#### ASSIGNED TASK
Use the entries below and reproduce exactly the lines from the one containing "如果你对毒品成瘾，请在发现怀孕的当日就约见专业咨询师或加入戒毒计划。" down to the one containing "20 世纪初期，产科医生就发现在欧洲的某些饮酒节之后 9", both of them included.

#### RECORDS SUPPLIED
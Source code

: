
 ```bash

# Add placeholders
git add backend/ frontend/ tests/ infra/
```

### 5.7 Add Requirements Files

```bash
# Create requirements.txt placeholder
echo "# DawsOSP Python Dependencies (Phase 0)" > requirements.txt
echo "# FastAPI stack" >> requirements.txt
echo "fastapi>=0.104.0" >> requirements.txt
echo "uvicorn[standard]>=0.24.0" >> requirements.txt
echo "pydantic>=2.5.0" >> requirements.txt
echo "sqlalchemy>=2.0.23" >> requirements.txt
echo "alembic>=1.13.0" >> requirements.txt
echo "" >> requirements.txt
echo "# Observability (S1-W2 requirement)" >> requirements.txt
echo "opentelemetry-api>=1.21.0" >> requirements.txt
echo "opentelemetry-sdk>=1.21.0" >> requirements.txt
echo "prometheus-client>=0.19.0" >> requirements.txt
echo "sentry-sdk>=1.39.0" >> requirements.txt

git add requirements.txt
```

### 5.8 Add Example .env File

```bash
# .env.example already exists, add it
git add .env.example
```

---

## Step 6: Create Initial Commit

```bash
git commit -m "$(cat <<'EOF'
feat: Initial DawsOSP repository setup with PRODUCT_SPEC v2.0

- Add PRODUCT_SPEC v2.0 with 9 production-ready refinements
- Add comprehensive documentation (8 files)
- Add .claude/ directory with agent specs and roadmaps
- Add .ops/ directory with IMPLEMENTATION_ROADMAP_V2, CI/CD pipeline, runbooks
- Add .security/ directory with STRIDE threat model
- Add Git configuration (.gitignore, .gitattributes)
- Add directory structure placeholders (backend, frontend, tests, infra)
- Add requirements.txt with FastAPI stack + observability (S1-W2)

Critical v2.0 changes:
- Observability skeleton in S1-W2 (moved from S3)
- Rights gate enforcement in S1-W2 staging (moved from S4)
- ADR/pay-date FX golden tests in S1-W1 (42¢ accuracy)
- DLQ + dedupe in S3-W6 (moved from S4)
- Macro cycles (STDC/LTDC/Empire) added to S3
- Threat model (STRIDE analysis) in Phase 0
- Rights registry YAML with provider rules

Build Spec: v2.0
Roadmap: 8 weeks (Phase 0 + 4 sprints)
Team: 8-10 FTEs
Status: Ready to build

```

* * *

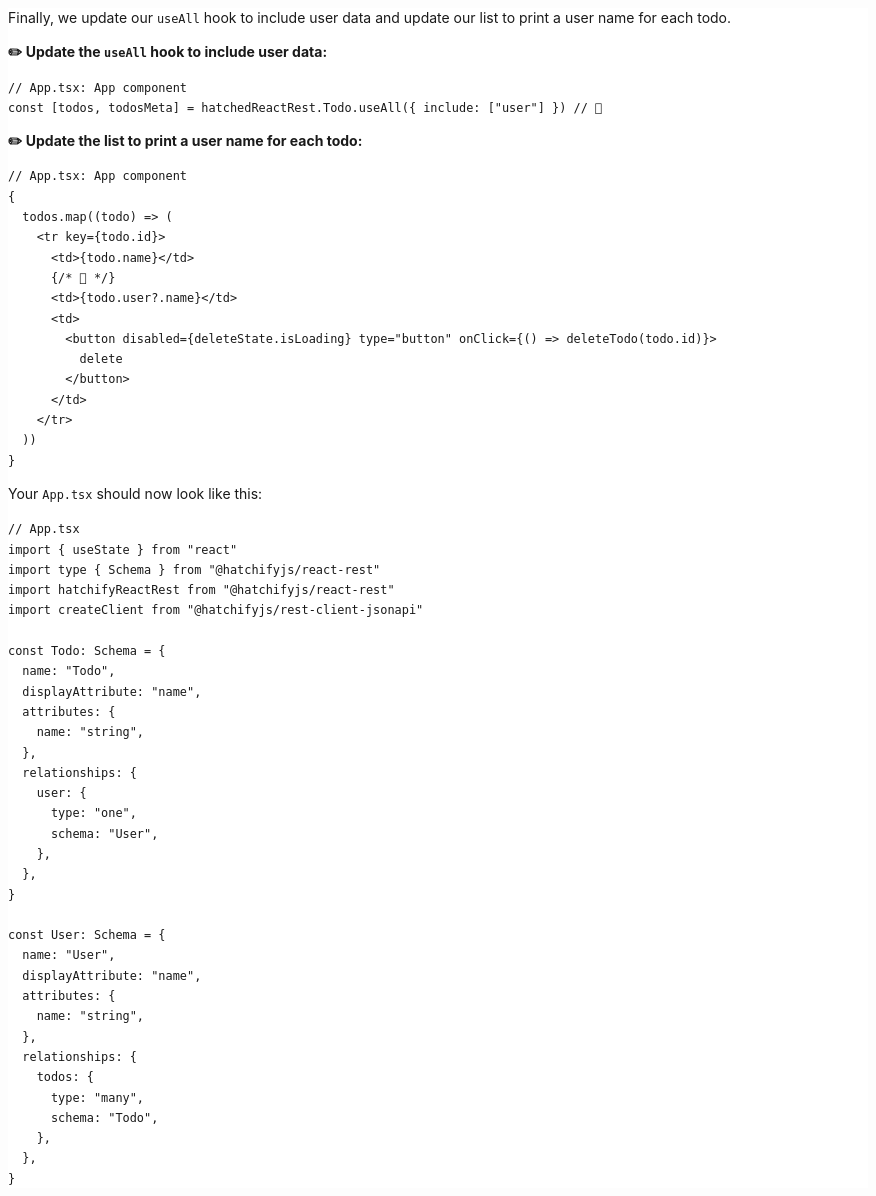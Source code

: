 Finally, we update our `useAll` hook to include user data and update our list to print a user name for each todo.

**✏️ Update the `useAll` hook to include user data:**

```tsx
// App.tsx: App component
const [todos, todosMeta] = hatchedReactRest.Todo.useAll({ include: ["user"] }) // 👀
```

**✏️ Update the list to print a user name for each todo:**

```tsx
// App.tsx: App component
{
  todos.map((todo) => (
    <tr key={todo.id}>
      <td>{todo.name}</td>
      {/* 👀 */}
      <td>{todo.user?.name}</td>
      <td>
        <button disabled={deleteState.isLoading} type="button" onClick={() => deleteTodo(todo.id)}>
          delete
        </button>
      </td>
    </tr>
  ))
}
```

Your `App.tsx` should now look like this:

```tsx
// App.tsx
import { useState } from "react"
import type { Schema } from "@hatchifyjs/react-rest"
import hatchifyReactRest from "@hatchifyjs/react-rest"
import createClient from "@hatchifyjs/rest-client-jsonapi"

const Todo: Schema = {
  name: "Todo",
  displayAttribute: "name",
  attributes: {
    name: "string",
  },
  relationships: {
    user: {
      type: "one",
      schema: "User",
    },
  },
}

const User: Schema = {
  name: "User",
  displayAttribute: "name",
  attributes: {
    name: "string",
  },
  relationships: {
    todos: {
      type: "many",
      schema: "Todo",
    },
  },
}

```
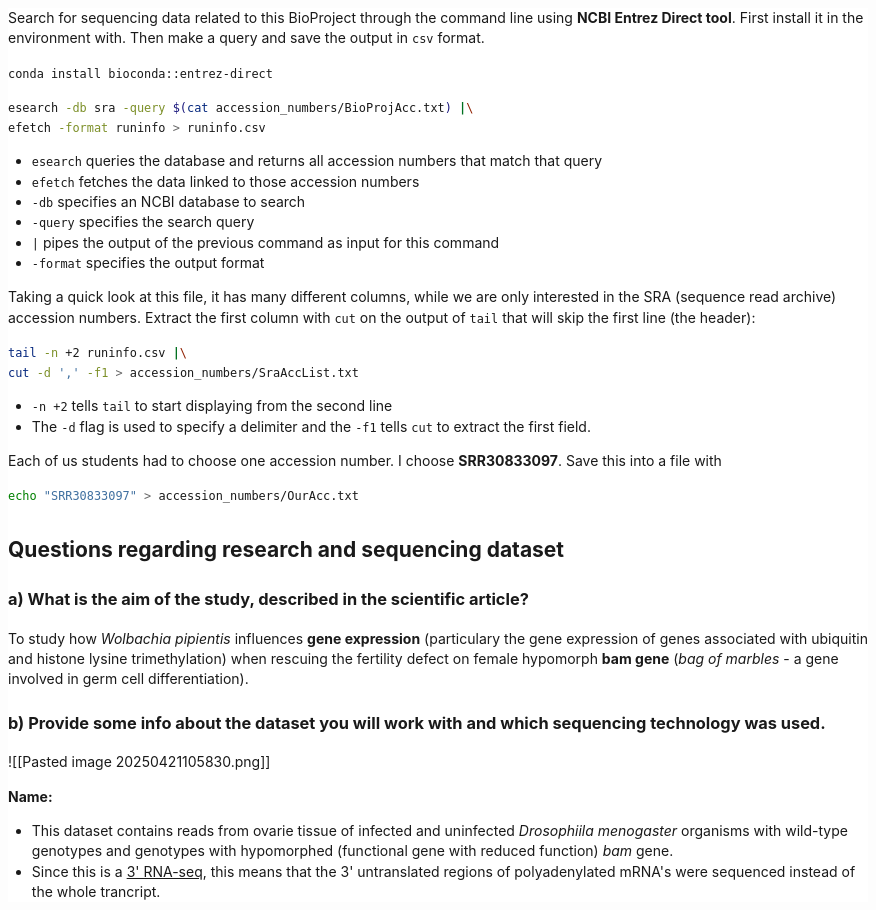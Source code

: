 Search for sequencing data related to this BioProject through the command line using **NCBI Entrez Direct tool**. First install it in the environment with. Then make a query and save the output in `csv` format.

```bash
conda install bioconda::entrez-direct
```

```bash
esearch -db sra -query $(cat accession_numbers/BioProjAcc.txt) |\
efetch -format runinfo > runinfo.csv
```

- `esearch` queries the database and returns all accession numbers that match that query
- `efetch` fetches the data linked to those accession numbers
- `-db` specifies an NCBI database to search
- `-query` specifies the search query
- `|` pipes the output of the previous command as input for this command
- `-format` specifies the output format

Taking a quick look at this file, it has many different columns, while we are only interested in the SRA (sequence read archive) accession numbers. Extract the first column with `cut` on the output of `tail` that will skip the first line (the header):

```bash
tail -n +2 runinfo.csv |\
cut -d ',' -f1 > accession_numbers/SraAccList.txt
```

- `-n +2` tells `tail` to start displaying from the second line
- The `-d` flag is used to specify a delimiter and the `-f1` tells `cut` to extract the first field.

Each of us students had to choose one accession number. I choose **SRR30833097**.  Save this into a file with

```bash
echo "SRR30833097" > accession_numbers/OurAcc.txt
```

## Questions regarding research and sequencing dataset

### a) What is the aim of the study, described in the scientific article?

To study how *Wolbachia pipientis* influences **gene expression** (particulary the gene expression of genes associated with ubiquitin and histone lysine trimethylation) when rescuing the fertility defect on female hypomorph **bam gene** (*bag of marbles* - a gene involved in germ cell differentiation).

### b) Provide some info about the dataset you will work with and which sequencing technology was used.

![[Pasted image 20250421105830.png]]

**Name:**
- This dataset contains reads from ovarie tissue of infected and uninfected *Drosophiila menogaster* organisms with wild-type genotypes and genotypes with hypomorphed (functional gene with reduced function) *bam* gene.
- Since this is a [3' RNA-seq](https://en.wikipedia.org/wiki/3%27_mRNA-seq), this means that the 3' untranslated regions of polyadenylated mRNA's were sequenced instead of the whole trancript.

...

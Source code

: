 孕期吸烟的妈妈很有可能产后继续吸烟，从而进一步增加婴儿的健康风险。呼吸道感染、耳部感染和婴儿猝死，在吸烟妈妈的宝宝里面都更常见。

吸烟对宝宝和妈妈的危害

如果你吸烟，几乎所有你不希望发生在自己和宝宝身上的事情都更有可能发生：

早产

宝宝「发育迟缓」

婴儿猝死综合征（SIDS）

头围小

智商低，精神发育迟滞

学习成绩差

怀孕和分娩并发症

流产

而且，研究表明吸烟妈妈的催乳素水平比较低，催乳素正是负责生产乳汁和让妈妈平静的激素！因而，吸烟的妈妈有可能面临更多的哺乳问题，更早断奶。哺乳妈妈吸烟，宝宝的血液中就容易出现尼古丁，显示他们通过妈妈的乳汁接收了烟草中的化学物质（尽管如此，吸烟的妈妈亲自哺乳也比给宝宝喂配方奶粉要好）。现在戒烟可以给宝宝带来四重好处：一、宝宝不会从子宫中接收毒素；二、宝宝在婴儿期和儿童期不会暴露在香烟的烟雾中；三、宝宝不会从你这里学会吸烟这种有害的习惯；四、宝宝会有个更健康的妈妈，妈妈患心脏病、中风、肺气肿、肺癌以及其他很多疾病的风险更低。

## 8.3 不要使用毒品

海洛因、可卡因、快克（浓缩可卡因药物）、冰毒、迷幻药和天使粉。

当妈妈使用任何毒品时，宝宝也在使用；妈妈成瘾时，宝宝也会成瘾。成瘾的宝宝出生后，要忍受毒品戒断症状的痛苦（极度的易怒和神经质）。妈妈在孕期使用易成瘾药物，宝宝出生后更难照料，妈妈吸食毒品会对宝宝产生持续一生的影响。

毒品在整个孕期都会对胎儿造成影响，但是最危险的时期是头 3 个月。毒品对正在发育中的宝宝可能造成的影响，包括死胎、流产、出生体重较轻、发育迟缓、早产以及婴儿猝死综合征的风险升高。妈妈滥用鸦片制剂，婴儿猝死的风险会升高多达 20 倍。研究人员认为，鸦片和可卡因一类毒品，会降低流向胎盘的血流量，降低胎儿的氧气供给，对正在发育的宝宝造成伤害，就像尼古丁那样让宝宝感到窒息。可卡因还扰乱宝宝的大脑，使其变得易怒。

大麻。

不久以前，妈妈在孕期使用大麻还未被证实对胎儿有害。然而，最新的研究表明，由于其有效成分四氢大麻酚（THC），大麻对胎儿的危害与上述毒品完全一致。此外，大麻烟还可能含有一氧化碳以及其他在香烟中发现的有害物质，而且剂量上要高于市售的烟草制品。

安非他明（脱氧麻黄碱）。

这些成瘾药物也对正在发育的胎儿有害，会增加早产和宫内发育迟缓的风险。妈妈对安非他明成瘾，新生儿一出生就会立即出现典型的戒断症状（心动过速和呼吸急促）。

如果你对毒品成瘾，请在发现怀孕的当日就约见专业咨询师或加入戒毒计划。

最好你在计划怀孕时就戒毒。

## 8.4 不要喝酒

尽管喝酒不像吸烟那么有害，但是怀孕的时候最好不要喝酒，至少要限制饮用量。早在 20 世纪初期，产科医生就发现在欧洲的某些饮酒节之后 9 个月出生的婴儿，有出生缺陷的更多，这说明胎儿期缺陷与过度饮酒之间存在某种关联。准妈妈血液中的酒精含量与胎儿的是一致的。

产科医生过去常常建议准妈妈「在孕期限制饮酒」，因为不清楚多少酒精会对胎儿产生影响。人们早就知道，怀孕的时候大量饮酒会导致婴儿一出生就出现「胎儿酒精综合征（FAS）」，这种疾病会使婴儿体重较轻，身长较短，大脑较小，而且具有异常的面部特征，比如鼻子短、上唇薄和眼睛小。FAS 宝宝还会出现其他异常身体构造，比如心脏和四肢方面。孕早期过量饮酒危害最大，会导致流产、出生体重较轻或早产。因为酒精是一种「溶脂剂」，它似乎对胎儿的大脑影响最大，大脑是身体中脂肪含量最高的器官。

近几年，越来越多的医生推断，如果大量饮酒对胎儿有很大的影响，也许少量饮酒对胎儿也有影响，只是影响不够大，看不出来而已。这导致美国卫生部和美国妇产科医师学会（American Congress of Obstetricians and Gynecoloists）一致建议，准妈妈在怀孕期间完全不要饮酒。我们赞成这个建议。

#### ANSWER SPACE
如果你对毒品成瘾，请在发现怀孕的当日就约见专业咨询师或加入戒毒计划。

最好你在计划怀孕时就戒毒。

## 8.4 不要喝酒

尽管喝酒不像吸烟那么有害，但是怀孕的时候最好不要喝酒，至少要限制饮用量。早在 20 世纪初期，产科医生就发现在欧洲的某些饮酒节之后 9 个月出生的婴儿，有出生缺陷的更多，这说明胎儿期缺陷与过度饮酒之间存在某种关联。准妈妈血液中的酒精含量与胎儿的是一致的。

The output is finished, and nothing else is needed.